A gestação na barriga da mãe, aquela que tão bem dá conta de produzir os outros animais, no ser humano é incompleta. Nascemos com muito mais faltas que com presenças. Boa parte do que necessitamos para viver neste mundo está inacabado. É como se, no caso do ser humano, tivéssemos que ter duas mães: a primeira, a mãe biológica, que se encarrega da primeira vida em sua barriga; a segunda, a mãe social, a sociedade toda (inclusive a mãe biológica), que constitui uma espécie de segunda barriga. A sociedade humana é uma barriga social. São Tomás de Aquino dizia que “o homem é, por natureza, político, isto é, social”. [1]
O homem é aquele que, como outros animais, um dia sai de casa, não para viver sob a orientação dos instintos, mas para viver sob a orientação das regras que tornem possível o convívio com outros homens. O homem sai de casa para viver na polis, ou seja, para exercer sua condição de animal político, de forma que em sua vida tudo será “[…]decidido mediante palavras e persuasão, e não força e violência.” P.31[2]. Ainda, segundo Hannah Arendt, “Para os gregos, forçar pessoas mediante violência, ordenar ao invés de persuadir, eram modos pré-políticos de lidar com as pessoas, típicos da vida fora da pólis, característicos do lar e da vida em família, em que o chefe da casa imperava com poderes incontestes e despóticos, ou da vida nos impérios bárbaros da Ásia, cujo despotismo era frequentemente comparado à organização doméstica.” P. 32[3].
Ainda hoje, especialmente quando se trata de crianças, as relações familiares são orientadas por imposição dos mais velhos. O modo como as relações são tratadas em família é completamente diferente do modo como são tratadas na rua. Na rua, pela primeira vez, as crianças estabelecerão relações entre pares, sem a intermediação de adultos e sem as imposições destes. Especialmente quando sua imaginação amadurece e, por volta dos seis, sete anos, com o desenvolvimento da moral (ainda heterônoma), surge o interesse pelas relações coletivas; a criança sente-se compelida a resolver os conflitos por discurso, por persuasão. A violência como instrumento de solução de conflitos perde força e as negociações e os acordos ganham terreno.

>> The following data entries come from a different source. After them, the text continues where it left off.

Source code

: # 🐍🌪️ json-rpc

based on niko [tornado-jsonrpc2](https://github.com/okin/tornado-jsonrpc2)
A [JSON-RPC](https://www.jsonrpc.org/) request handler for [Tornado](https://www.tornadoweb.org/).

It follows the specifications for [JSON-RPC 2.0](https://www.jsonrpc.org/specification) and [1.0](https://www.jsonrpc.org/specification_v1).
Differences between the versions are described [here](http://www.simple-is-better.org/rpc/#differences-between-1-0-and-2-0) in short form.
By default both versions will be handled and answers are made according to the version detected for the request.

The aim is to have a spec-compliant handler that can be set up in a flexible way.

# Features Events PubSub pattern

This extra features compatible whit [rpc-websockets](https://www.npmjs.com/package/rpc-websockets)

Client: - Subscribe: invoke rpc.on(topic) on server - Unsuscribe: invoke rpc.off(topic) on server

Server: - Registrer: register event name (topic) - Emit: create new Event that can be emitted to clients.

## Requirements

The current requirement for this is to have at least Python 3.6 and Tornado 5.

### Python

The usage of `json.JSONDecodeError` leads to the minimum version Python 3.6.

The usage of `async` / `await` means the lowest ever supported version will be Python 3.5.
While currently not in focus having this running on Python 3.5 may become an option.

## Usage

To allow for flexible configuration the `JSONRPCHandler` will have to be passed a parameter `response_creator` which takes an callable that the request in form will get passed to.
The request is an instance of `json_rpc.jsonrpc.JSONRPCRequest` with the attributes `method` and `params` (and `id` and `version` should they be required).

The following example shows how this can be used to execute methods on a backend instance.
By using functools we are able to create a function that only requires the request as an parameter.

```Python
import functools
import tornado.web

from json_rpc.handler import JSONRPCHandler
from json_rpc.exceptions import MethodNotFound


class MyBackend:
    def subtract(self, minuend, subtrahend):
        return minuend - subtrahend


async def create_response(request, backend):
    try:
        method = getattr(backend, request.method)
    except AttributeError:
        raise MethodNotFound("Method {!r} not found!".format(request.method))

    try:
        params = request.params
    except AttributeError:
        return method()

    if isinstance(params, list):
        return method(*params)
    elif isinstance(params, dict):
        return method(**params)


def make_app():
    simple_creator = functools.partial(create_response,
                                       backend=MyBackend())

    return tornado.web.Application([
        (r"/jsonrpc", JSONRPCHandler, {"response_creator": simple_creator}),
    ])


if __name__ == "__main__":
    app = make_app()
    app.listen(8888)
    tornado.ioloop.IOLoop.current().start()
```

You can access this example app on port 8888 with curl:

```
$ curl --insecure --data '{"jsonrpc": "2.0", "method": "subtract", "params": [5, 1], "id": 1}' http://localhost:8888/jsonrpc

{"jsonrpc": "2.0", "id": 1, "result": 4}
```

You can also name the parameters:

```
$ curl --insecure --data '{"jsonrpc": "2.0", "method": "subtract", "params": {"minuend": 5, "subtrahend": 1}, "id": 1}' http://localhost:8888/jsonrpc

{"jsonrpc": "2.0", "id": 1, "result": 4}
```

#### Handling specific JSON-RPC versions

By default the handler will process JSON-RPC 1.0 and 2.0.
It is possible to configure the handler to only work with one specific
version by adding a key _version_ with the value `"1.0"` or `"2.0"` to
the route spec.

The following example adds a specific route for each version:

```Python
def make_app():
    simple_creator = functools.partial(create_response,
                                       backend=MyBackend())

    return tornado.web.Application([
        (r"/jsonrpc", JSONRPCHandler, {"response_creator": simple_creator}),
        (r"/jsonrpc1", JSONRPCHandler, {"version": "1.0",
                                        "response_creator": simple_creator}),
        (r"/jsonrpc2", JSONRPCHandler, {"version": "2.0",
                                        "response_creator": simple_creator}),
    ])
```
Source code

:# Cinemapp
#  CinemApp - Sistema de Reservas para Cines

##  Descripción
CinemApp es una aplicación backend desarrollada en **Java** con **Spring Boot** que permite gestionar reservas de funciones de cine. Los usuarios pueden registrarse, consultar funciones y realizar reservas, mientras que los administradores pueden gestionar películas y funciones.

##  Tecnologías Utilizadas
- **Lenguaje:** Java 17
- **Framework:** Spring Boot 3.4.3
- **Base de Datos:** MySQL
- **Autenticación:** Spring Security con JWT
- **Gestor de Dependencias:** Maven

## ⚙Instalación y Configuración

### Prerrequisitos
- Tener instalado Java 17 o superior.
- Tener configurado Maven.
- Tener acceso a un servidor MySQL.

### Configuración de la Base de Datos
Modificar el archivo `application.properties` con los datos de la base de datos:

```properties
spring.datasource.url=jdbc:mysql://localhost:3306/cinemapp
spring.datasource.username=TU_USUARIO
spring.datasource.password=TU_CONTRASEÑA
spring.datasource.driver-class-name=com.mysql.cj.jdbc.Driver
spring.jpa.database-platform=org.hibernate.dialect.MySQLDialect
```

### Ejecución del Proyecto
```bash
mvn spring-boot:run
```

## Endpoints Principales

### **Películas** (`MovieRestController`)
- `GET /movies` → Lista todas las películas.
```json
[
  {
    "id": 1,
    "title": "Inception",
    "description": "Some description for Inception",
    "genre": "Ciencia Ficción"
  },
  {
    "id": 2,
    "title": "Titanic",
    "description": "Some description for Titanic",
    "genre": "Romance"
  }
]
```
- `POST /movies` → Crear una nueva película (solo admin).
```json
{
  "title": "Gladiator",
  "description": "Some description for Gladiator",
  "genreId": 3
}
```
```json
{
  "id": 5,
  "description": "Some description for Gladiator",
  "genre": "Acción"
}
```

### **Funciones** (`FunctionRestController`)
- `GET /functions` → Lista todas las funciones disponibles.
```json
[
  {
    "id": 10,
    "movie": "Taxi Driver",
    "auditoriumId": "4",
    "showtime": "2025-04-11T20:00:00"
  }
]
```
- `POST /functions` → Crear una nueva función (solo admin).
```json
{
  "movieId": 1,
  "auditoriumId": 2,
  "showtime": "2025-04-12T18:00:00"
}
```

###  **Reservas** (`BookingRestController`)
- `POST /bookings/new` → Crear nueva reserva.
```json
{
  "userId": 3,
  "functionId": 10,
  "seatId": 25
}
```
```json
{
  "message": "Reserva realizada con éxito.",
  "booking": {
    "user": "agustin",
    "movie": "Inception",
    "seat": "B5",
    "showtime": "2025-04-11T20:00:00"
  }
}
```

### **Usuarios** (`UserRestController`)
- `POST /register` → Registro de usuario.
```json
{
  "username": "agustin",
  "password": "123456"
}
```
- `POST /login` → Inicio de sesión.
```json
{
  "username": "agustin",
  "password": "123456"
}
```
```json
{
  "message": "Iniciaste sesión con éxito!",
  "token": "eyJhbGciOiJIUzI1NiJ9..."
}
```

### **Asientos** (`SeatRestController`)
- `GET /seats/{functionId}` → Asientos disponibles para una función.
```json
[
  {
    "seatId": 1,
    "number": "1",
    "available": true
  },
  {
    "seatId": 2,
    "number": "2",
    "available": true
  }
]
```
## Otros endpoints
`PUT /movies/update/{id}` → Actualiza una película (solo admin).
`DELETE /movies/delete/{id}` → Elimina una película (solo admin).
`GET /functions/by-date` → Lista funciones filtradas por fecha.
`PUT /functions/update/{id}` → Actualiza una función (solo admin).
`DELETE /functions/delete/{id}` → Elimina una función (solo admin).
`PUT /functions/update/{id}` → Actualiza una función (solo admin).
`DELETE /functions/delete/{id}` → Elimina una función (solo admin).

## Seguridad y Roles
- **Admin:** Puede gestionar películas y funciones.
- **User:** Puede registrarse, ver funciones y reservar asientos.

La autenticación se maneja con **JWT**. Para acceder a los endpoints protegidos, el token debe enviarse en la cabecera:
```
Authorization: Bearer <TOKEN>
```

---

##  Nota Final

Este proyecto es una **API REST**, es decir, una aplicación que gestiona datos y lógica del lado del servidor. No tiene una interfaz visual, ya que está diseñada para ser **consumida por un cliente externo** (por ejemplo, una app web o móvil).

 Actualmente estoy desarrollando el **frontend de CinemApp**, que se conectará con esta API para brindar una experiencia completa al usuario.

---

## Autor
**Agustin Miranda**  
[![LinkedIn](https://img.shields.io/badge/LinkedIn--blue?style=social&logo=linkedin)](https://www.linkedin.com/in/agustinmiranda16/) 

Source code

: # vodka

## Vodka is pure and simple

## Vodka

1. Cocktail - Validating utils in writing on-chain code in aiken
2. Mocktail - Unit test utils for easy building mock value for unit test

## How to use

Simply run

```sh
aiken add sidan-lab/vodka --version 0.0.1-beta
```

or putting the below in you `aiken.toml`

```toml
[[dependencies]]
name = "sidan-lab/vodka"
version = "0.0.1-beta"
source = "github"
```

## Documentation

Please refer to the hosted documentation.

Talvez não devesse ser assim, mas também a escola, de maneira geral, é impositiva, realizando sua orientação pela força. Se nela antigamente prevaleciam os castigos, alguns corporais, a força e a imposição física dos adultos sobre as crianças, na escola atual, e não tão atual assim, predomina a violência simbólica em forma de ameaças e chantagens, de avaliações, notas, premiações, competição pautada em normas de referência social, reprovações etc. Aquele que deveria ser um espaço acolhedor, de liberdade, de criação, de amadurecimento, da constituição de vínculos e estabelecimento de diversas e distintas relações sociais, apresenta-se como um ambiente intimidador, cerceador… um espaço de privação de liberdade, no qual as crianças permanecem em “celas de aula” cumprindo “regime fechado” em uma “grade horária” sob vigilância e coação.
Portanto, resta às crianças o grupo infantil; sua pequena sociedade de pares que, embora carregando sinais da violência que cada qual traz da família e, muitas vezes, da escola, pressiona para um tipo de relações públicas e políticas, nas quais a ação e o discurso precisam caminhar em consonância, para que os conflitos sejam resolvidos. Afinal, na rua da criança, trata-se de brincar, e o jogo não pode ser interrompido por largo tempo. Que os conflitos sejam rapidamente resolvidos, as regras aceitas ou (re)elaboradas, e que o jogo siga.
[1] De acordo com Hannah Arendt, a citação é do Index Rerum da edição de Turim das obras de São Tomás de Aquino (1922). Arendt, Hannah. A condição humana. Rio de Janeiro: Forense Universitária, 2010.
[2] Arendt, Hannah. A condição humana. Rio de Janeiro: Forense Universitária, 2010.